- PROBLEM DETAILS -
Return a copy of every line in the data below that contains "infty".

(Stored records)
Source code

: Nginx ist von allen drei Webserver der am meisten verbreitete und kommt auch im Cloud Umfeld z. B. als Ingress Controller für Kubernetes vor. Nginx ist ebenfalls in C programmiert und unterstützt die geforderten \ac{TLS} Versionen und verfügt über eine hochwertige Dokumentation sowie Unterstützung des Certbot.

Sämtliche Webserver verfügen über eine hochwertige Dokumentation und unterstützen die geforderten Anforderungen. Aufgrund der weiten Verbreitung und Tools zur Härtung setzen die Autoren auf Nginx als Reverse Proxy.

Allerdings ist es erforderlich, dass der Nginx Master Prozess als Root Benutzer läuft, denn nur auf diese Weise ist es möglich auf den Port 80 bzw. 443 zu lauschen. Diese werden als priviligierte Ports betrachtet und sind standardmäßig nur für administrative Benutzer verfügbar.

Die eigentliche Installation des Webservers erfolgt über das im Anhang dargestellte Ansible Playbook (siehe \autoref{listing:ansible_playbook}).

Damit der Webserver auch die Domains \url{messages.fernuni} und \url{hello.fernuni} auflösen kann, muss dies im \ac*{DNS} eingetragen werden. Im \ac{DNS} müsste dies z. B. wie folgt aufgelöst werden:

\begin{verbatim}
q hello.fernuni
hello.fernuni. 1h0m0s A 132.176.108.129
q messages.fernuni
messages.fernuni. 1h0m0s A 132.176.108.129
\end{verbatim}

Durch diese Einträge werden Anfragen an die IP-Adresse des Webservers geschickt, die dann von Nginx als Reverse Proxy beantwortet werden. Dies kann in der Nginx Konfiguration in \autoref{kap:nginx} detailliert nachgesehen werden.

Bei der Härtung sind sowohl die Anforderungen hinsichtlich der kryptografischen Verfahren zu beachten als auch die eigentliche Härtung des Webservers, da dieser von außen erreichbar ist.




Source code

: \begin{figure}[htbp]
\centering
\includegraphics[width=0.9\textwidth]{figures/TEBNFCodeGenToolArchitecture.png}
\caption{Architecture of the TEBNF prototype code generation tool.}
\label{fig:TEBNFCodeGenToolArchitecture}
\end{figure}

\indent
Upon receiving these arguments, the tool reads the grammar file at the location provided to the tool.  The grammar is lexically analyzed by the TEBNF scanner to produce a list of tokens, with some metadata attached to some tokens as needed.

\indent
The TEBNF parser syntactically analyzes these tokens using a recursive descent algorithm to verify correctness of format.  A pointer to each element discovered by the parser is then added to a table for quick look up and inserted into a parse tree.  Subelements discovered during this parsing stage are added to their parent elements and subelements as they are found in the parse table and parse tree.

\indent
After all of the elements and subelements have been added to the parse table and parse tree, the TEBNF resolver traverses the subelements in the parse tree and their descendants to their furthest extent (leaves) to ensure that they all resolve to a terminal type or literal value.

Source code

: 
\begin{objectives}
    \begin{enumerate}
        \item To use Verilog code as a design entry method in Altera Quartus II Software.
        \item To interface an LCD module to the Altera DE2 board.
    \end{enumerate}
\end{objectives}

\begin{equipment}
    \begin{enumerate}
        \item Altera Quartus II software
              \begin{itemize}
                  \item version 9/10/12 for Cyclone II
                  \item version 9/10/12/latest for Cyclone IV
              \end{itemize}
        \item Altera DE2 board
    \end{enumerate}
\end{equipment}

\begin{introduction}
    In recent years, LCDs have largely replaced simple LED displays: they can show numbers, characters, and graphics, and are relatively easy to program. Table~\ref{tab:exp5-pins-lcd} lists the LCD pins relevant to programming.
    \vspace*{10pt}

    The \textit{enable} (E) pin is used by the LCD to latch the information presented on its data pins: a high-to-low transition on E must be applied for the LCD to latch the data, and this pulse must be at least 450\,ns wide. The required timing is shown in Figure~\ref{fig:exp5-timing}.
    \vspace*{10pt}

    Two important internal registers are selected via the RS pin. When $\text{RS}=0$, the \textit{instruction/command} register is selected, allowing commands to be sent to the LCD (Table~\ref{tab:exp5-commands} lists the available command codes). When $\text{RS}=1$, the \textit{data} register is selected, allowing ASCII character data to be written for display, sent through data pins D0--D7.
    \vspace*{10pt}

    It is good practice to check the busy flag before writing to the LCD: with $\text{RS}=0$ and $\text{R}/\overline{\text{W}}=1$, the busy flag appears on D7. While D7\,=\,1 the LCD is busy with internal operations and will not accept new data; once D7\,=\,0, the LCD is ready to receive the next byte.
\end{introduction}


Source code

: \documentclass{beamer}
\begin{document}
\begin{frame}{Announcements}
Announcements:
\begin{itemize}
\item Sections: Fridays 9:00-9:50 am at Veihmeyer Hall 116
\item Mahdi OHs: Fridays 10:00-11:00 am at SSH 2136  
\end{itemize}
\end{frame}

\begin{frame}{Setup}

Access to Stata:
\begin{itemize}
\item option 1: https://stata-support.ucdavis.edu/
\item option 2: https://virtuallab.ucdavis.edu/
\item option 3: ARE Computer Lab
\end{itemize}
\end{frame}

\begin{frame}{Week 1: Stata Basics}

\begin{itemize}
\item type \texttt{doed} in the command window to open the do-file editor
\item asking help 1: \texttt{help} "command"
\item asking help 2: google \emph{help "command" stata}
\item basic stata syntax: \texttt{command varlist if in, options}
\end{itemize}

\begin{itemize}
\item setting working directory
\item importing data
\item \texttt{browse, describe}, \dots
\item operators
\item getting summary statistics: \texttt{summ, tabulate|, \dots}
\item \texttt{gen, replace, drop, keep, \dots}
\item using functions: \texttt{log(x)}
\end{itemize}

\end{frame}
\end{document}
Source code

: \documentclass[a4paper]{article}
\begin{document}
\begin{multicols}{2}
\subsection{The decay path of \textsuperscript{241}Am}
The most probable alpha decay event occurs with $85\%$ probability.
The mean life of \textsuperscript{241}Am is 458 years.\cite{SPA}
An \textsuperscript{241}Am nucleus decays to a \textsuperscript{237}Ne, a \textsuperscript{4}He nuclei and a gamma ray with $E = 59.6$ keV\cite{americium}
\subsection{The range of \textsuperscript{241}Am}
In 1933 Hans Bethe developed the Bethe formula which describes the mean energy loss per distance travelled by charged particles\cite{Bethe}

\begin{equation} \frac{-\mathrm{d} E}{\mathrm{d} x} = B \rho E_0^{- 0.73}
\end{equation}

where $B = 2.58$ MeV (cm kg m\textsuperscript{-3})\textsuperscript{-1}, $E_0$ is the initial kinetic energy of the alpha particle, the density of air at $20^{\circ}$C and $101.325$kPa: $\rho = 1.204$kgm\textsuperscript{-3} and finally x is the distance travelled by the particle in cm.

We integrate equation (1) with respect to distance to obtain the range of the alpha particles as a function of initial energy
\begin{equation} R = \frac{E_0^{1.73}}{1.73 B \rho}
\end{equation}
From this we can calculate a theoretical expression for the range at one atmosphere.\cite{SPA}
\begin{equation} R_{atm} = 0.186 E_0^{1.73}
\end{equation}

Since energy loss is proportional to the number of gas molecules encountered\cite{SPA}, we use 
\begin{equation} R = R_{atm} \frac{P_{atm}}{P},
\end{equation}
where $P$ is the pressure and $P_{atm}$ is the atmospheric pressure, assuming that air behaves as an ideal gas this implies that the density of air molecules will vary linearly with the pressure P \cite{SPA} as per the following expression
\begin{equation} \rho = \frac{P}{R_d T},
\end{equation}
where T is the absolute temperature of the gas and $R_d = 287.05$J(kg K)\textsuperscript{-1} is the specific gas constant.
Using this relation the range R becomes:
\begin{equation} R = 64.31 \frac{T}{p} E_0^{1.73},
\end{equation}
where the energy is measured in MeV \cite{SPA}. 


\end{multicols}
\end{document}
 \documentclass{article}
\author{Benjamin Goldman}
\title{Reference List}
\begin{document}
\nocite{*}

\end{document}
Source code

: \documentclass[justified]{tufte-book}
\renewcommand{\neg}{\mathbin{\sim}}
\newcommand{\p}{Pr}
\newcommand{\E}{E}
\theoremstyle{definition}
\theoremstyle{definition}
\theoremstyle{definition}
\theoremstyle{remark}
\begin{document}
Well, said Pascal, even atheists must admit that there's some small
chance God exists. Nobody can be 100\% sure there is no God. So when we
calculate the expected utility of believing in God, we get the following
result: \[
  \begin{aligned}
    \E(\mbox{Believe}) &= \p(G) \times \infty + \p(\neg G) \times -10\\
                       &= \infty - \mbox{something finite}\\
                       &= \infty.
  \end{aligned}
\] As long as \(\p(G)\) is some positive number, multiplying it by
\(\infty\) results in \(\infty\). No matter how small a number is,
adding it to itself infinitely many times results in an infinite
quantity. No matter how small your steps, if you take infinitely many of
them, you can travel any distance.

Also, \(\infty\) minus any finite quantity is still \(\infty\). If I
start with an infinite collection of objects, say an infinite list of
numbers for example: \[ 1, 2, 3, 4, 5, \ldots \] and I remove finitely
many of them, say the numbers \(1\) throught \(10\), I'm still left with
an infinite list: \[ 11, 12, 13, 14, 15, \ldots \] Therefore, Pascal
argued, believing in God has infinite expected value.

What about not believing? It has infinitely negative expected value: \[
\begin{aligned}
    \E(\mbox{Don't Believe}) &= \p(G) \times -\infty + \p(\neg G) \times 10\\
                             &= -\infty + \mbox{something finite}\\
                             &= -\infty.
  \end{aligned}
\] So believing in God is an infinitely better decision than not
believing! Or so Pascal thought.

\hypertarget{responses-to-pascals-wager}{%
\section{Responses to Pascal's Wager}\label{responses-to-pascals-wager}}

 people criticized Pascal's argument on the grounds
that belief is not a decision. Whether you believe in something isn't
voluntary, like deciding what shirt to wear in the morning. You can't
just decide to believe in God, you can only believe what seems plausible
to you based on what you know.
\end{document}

- RESULT OF THE EXERCISE -
    \E(\mbox{Believe}) &= \p(G) \times \infty + \p(\neg G) \times -10\\
                       &= \infty - \mbox{something finite}\\
                       &= \infty.
\(\infty\) results in \(\infty\). No matter how small a number is,
Also, \(\infty\) minus any finite quantity is still \(\infty\). If I
    \E(\mbox{Don't Believe}) &= \p(G) \times -\infty + \p(\neg G) \times 10\\
                             &= -\infty + \mbox{something finite}\\
                             &= -\infty.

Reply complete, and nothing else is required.